Barry Dodson

Personal information
- Born: June 4, 1953 Winston-Salem, North Carolina, U.S.
- Died: December 20, 2017 (aged 64) Winston-Salem, North Carolina, U.S.
- Occupation(s): Crew Chief, Mechanic
- Years active: 1979 to 2007

Sport
- Sport: motor racing
- League: NASCAR
- Team: Blue Max Racing
- Retired: 2007

Achievements and titles
- National finals: 1989 NASCAR Cup Series champion

= Barry Dodson =

American NASCAR crew chief

Barry Dodson (June 4, 1953 – December 20, 2017) was an American stock car crew chief. He was the crew chief for Rusty Wallace's 1989 NASCAR Winston Cup Series championship for Blue Max Racing. He pitted for several drivers who won a combined 19 Cup races.

==Racing career==
Dodson began racing in $99 claim races at Bowman Gray Stadium.

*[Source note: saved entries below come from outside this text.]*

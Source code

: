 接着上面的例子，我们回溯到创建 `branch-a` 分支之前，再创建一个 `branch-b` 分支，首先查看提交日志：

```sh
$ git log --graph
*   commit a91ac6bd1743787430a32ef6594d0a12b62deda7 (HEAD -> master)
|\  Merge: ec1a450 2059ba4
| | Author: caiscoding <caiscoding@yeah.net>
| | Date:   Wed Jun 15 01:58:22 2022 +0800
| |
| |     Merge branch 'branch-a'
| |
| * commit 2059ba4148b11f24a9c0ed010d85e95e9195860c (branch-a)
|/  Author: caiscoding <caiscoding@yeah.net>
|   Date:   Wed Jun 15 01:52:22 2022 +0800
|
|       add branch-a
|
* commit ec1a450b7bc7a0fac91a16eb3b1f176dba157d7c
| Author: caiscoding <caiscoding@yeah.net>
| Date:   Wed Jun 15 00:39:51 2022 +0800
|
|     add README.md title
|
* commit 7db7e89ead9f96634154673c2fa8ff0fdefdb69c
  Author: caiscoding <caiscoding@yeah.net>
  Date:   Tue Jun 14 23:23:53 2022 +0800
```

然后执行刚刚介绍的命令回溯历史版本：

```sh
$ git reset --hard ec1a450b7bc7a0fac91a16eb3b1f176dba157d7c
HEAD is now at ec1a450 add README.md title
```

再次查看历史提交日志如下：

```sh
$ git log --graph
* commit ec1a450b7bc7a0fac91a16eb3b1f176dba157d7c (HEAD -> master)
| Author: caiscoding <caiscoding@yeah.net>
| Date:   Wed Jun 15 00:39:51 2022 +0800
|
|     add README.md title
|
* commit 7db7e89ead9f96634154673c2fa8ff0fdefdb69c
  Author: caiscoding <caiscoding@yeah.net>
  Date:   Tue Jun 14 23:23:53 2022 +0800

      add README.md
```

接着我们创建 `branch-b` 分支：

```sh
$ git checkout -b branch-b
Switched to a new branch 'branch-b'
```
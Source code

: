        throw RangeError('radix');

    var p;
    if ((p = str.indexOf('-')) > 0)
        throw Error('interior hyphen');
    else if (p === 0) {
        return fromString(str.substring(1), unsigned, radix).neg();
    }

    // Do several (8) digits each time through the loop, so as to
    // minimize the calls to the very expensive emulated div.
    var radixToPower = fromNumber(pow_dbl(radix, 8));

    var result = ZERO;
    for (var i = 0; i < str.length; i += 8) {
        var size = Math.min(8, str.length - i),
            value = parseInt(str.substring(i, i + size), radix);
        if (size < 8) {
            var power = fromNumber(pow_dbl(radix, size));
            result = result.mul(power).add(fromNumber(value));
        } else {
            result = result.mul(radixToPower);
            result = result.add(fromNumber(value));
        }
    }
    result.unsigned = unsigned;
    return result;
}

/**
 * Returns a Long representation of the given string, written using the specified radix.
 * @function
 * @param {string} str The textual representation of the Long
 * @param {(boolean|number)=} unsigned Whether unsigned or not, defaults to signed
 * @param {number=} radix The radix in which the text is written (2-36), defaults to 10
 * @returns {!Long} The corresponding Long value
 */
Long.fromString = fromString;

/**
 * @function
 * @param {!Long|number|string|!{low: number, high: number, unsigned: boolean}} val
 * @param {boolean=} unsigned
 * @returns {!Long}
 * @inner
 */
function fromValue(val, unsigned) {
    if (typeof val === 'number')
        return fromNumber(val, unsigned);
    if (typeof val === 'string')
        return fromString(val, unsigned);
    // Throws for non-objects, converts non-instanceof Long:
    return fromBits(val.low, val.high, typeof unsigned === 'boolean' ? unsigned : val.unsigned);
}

He then worked six years for Petty Enterprises in the Grand National Series (now NASCAR Xfinity Series). Dodson was hired by W. C. Anderson in 1979 to work on Benny Parsons' team before switching to Anderson's other driver Cale Yarborough. He left with Yarborough in 1983 and they joined Harry Ranier's team.

Dodson was a NASCAR crew chief for the first time in 1985. Driver Tim Richmond finished eleventh in points with 13 top-ten and 3 top-five finishes in 28 races.

Dodson moved to Blue Max Racing in 1986; Rusty Wallace won two races that season and finished sixth in points. In 1987, Wallace won twice and finished fifth in points. In 1988, Wallace won six times and finished second in points. Wallace won the 1989 championship after winning six races and four pole positions. Dodson ran Wallace's pits for the final time in 1990. The team had two wins and finished sixth in points before disbanding.

Dodson was hired by Sam McMahon on Team III Racing in 1991; the team has a variety of drivers. Dodson was then hired by Bob Whitcomb in 1992 with driver Derrike Cope.

Owner/Driver Darrell Waltrip hired Dodson in 1993 as his crew chief for his team. Dodson was the crew chief until after the fifteenth race of the 1994 season. Felix Sabates hired Dodson for the 1995 season and driver Kyle Petty recorded Dodson's final win as a Cup crew chief; the union lasted for the first 25 races.

Dodson was the crew chief in the NASCAR SuperTruck Series from 1995 until 1998 for Ultra Motorsports with owner Jim Smith. Ultra's driver Mike Bliss won six races in the period. Bliss finished in the top-ten season points for all four seasons.

Wallace later hired Dodson as the general manager for his Xfinity Series team. Dodson's final truck crew chief race happened in 2007.

==Personal life==
Dodson grew up in Winston-Salem, North Carolina with Chocolate Myers and the two sat together at the grandstands of Bowman Gray Stadium in their youth.

Dodson's 17-year-old son David Trey Dodson and 16-year-old daughter Tia Jan Dodson were killed in an automobile accident in 1994. Their mother, Jan Kirkman Dodson, had been Barry Dodson's estranged wife. Dodson's step-son Trent Owens has also been a NASCAR crew chief.

==Death==
Dodson died in Winston-Salem, North Carolina at age 64 after a brief illness on December 20, 2017.